You can’t run a successful business without budgeting. All businesses have expenses. Allowing your business’s expenses to go unchecked will inevitably cut into its profits. If your business’s expenses are greater than its revenue, in fact, you may struggle to make a profit. While there are different budgeting methods available, though, you may want to use the zero-based budgeting method.
Overview of the Zero-Based Budgeting Method
The zero-based budgeting method involves the manual approval of all expenses for each accounting period. It was developed in the 1970s by former Texas Instruments accounting manager Peter Pyrhrr. Pyrhrr discovered that by using the zero-based budgeting method, he was able to better allocate funds.

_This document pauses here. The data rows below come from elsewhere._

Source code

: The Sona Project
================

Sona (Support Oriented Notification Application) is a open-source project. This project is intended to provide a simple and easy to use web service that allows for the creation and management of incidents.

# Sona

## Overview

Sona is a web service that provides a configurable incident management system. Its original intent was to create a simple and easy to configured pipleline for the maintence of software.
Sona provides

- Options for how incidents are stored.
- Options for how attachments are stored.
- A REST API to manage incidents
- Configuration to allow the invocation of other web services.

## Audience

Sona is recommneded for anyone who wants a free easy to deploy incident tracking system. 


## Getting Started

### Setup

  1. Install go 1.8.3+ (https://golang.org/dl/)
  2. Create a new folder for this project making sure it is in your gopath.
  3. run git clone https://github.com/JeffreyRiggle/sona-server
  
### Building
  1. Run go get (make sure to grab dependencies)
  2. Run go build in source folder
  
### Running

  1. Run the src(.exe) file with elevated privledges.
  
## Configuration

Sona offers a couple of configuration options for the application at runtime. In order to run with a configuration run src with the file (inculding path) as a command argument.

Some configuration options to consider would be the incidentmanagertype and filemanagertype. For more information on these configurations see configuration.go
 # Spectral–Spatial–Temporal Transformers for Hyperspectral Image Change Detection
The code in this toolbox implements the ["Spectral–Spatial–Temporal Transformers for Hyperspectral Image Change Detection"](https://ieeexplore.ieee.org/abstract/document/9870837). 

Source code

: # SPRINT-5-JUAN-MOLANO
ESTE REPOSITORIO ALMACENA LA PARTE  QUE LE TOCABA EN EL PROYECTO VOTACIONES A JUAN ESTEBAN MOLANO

It’s known as the “zero-based budgeting method” because it assumes a zero-dollar budget at the beginning of each accounting period. Each department will then submit a proposal for its expected expenses during that period. Approved expenses are added to the business’s budget. Rejected expenses, on the other hand, are not. The zero-based budgeting method simply assumed a zero-dollar baseline for each accounting period. The business’s budget for a given period is calculated based on expense proposals submitted by various departments.
Advantages of Using the Zero-Based Budgeting Method
When compared to other budgeting methods, the zero-based budgeting method is easier to use. It’s so easy to use, in fact, that many people use the zero-based budgeting method for their personal finances. Whether you want to create a budget for your business or personal finances, you may want to use the zero-based budgeting method. It involves manually identifying and approving each expense for each accounting period.
Your business may save money by using the zero-based budgeting method. Traditional accounting methods typically don’t involve manually approving each expense. As a result, they force businesses to pay for unnecessary expenses. If you use the zero-based budgeting method, however, you’ll have the opportunity to approve each expense for each accounting period. The end result is lower expenses that drive higher profit margins for your business.
You can focus your business’s finances on products and services that drive revenue with the zero-based budgeting method. Not all expenses are equal. Some of them will drive more revenue than others. Using the zero-based budgeting method will allow you to selectively choose which products and services your business will purchase during a given accounting period. The end result is lower expenses and higher revenue.